In the last week or so, Constant Contact has released a new 'deals' product designed to give Groupon and LivingSocial a run for their money. Or more importantly, Constant Contact's SaveLocal aims to help small businesses control the deals they offer. With discounts they can afford businesses attract new customers by rewarding current customers that share their coupons with their network. It is an interesting concept, and just one of the tools that small businesses can use to attract new customers. But do deals just downplay the value of what a business offers, cheapening the product and the vendor?

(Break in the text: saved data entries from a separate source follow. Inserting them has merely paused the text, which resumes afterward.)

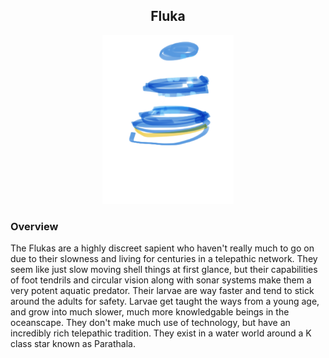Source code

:<h2 align="center">Fluka
</h2>
<p align="center">
<img src="https://github.com/Insculpo/Sandbox_Galaxy/blob/Galactic/Stellar_Abyss_Setting_Bible/Photo_Directory/Fluka.png" width="210" height="270">
</p>

### Overview

The Flukas are a highly discreet sapient who haven't really much to go on due to their slowness and living for centuries in a telepathic network.  They seem like just slow moving shell things at first glance, but their capabilities of foot tendrils and circular vision along with sonar systems make them a very potent aquatic predator.  Their larvae are way faster and tend to stick around the adults for safety.  Larvae get taught the ways from a young age, and grow into much slower, much more knowledgable beings in the oceanscape.  They don't make much use of technology, but have an incredibly rich telepathic tradition.  They exist in a water world around a K class star known as Parathala.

The concept of SaveLocal, is that by offering rewards to current customers for sharing your coupons with friends, you are more likely to grow a local and loyal new customer base. Today's New York Times online article, A Groupon Alternative Aims to Offer Small Businesses a Better Deal talks with Constant Contact's CEO to flesh out the details of the way it works. When it comes down to it, the argument is that small businesses typically thrive on referrals and endorsements from current customers, since the new customers they bring in are likely to provide repeat business.
Groupon on the other hand does the opposite, focusing on a mass of previously unknown wannabe customers sharing with their bloated social networks, in order to satisfy the entry requirements for getting 50% or more off. The Groupon masses are likely to just take the discount and never be seen again. Which means that your discounted rate minus fees still has to cover costs, because a businesses is unlikely to recoup much from a new customer base. If profit margins are over 75% on your products (remember that Groupon takes half of your discounted coupon value, so you effectively see 25% of the full price) then Groupon can get you a flood of customers really fast. Some may come back.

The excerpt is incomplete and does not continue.